第九章:聖女の涙、遅すぎた謝罪

 使者ジェラルドが、何の成果も得られずに帰ってきたという報告は、王城にさらなる絶望をもたらした。


「役立たずめが!」


 王太子ギルバートはジェラルドを罵倒するが、もはや後の祭りだ。


「……わたくしが、行きます」


 静かに立ち上がったのは、アイリスだった。


「何を言うか! 聖女であるお前が、あのような辺境に行くなど許さん!」

「いいえ、行きます。これは、わたくしが蒔いた種なのですから」


 アイリスの瞳には、かつてないほど強い意志が宿っていた。彼女は王太子の制止を振り切り、護衛もほとんどつけずに、たった一人でアルカディアへと向かった。

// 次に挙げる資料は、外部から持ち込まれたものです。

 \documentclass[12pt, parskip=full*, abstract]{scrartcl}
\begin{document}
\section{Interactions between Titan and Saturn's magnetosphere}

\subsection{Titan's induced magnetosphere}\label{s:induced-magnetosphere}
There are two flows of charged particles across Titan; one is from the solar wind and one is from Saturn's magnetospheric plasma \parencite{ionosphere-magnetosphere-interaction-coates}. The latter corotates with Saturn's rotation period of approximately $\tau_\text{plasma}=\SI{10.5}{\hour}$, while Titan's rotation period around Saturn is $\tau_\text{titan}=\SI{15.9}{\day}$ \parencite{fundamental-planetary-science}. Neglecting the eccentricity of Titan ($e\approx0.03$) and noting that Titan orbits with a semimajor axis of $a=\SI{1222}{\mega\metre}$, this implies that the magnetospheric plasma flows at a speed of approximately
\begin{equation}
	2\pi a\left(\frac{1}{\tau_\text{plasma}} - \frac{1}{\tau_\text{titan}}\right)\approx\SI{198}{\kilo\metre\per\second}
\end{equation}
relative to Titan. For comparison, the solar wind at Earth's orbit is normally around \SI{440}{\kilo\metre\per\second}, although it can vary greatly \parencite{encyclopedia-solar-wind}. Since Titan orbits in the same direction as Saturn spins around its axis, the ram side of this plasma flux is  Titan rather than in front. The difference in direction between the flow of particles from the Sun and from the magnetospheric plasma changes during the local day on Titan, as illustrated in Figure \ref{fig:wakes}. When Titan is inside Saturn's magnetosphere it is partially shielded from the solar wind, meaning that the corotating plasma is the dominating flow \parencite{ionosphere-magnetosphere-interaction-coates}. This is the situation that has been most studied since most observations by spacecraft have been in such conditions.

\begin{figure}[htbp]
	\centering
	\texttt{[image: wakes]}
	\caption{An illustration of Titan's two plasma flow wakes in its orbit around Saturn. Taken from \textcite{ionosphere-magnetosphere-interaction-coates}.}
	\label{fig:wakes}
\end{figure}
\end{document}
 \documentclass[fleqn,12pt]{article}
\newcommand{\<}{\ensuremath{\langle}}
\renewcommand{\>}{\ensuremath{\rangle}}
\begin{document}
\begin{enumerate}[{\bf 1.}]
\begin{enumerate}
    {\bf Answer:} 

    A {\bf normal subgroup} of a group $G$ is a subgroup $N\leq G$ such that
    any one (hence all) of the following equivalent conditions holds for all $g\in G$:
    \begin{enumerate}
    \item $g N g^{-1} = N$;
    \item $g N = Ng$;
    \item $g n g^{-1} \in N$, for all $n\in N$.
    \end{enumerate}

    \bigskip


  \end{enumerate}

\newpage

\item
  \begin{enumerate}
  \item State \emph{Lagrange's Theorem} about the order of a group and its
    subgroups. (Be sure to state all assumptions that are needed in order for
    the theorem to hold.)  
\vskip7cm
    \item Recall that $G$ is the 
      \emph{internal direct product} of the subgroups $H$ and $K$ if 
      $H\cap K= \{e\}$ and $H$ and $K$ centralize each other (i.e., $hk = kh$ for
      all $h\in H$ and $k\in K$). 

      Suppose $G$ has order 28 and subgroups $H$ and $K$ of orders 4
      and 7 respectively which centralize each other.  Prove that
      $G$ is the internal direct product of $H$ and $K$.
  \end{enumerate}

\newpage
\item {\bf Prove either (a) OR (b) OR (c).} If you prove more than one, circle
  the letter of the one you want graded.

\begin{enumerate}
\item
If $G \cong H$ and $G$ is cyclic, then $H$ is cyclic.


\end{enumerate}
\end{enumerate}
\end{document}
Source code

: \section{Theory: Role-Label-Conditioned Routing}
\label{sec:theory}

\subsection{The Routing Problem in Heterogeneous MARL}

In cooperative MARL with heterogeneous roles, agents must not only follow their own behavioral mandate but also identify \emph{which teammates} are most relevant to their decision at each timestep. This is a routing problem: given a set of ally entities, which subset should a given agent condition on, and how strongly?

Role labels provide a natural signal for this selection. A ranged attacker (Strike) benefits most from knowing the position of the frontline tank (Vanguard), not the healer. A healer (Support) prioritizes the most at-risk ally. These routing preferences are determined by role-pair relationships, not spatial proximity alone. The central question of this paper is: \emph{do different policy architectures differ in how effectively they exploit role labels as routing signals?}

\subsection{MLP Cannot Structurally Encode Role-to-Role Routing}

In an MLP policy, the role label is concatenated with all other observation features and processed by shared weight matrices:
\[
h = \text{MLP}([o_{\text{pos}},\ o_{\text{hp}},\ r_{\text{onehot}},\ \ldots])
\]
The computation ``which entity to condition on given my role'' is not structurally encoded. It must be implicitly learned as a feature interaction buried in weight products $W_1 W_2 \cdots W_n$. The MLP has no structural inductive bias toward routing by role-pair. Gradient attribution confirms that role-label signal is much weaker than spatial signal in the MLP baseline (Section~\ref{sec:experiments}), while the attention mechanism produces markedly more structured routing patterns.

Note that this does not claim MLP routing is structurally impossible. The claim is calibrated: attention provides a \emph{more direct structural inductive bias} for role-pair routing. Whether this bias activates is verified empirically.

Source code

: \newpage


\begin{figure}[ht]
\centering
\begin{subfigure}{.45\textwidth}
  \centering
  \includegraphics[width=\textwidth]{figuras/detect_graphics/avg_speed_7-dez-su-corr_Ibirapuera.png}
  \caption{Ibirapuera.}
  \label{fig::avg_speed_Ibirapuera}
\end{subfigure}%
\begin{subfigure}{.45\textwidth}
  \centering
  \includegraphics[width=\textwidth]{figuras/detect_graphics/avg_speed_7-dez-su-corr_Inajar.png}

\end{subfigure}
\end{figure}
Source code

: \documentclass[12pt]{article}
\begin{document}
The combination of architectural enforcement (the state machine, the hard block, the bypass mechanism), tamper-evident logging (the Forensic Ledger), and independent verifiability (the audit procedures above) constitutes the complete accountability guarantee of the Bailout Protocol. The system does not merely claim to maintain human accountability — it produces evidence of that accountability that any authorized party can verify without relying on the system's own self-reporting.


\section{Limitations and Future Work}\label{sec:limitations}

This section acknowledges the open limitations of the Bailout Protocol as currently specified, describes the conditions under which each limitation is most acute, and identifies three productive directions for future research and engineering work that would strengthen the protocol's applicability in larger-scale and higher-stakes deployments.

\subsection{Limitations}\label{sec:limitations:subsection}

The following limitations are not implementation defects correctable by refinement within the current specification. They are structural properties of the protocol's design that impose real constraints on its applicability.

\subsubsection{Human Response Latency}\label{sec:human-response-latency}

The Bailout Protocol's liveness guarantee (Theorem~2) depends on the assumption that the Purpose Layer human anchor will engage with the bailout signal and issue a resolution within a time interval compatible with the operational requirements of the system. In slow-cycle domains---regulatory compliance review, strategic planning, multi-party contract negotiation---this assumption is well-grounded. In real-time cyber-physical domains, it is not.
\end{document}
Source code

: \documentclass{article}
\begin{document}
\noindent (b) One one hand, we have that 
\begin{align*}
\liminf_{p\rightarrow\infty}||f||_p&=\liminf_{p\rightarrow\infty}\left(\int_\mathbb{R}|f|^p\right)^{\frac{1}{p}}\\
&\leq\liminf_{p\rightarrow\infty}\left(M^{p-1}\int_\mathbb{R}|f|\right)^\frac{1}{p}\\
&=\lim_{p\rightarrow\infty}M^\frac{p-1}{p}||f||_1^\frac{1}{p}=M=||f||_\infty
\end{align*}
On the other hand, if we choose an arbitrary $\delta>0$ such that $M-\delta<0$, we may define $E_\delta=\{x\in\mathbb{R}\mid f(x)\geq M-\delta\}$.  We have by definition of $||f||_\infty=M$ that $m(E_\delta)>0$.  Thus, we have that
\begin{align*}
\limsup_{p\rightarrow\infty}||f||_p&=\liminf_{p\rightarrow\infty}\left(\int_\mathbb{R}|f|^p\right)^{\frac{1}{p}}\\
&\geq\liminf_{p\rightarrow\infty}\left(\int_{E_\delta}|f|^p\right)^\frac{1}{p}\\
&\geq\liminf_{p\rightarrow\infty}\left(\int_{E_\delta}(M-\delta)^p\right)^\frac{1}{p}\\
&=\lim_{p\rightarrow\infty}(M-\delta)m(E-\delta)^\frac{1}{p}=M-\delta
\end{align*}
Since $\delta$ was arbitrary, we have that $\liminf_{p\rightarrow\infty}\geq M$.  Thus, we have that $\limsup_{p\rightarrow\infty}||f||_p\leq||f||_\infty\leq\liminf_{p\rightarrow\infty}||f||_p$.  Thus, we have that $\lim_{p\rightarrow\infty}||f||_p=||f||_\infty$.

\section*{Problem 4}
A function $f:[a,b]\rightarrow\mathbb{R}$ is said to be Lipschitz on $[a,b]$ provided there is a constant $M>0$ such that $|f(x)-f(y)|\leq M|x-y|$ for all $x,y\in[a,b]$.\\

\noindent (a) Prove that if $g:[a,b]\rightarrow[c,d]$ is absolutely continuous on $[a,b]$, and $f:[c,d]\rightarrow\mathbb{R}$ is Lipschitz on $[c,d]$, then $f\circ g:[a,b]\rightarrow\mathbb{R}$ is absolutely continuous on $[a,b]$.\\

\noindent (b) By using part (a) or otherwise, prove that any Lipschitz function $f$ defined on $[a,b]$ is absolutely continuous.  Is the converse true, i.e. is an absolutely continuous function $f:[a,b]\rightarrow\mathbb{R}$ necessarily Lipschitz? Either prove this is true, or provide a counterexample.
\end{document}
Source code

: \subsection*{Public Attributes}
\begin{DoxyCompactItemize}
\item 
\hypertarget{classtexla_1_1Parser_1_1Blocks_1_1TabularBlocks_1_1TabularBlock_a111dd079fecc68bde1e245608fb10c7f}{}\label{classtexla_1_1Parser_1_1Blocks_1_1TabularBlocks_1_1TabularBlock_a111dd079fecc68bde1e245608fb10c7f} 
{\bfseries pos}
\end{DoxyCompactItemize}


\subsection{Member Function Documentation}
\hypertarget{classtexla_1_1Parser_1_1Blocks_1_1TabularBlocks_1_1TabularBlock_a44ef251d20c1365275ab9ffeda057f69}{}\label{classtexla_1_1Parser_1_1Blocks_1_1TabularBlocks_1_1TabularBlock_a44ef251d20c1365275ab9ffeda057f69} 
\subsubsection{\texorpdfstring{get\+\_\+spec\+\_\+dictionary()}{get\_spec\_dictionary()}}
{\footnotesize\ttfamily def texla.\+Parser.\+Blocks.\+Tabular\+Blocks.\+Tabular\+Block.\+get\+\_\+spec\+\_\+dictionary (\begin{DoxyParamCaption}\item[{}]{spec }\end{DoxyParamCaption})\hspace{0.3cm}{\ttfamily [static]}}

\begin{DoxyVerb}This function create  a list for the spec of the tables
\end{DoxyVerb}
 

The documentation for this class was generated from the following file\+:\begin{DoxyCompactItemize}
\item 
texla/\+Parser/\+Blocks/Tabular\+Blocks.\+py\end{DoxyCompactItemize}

 数日後、アルカディアの村の入り口に、一人の女性が立っていた。旅の汚れでドレスはくすみ、美しい金色の髪も少し乱れている。しかし、その気高い雰囲気は隠せない。聖女アイリスだ。

 彼女を出迎えたのは、銀髪の女騎士エリナだった。


「……王国の聖女様が、何の御用でしょう。アッシュは、会わないと言っています」


 エリナは、アイリスに対して明確な敵意を向けていた。彼女にとって、アッシュを傷つけた人間は、誰であろうと許せないのだ。


「そこをどうか、お願いします。一目、彼に会って、謝りたいのです」


 アイリスは深々と頭を下げた。その必死な姿に、エリナは少しだけ戸惑う。

 騒ぎを聞きつけたアッシュが、リリィを連れて姿を現した。


「……アイリス」


 アッシュは、変わり果てた幼馴染の姿を見て、複雑な表情を浮かべた。

 アッシュの姿を認めた瞬間、アイリスの目から、堰を切ったように涙が溢れ出した。彼女はアッシュの前に駆け寄ると、その場に崩れるように膝をついた。


「アッシュ……ごめんなさい……! 本当に、ごめんなさい……!」


 彼女はプライドも、聖女という立場も、何もかも捨てていた。ただ、一人の少女として、涙ながらに過去の過ちを告白した。


「あなたを追放したのは……わたくしの、嫉妬と弱さでした。あなたの方が、ずっとすごい人だったのに……。ずっと、優しい人だったのに……! わたくしは、自分のことしか考えていなかった……!」


 嗚咽を漏らしながら、言葉を続ける。


「国のためだなんて、言いません。でも、お願い……。罪のない、苦しんでいる民のために……あなたの力を貸して……」


 彼女は、アッシュに救いを求めるのではなく、民のために救いを求めた。その言葉に、嘘はなかった。

 アッシュは、静かに彼女の言葉を聞いていた。彼の隣で、エリナとリリィが心配そうに見守っている。


「……顔を上げて、アイリス」


 アッシュはそう言うと、彼女に手を差し伸べた。


「苦しんでいる人がいるのなら、見捨てることはできない。それが僕のやり方だから」


 彼の言葉に、エリナがふっと微笑んだ。


「……まったく、君はお人好しだな。だが、そういうところが好きだ」


 リリィもこくりと頷く。


「うん。苦しんでる人がいるのに見て見ぬふりするのは、アルカディアのやり方じゃないよね!」

「エリナ……リリィ……」


 アッシュは仲間たちの言葉に後押しされ、王国を助けることを決意した。

 アイリスは、アッシュが差し出した手を取り、涙で濡れた顔を上げた。その目には、感謝と、償いの光が宿っていた。

 過去との決着は、こうして果たされた。これより始まるのは、未来を救うための戦いだ。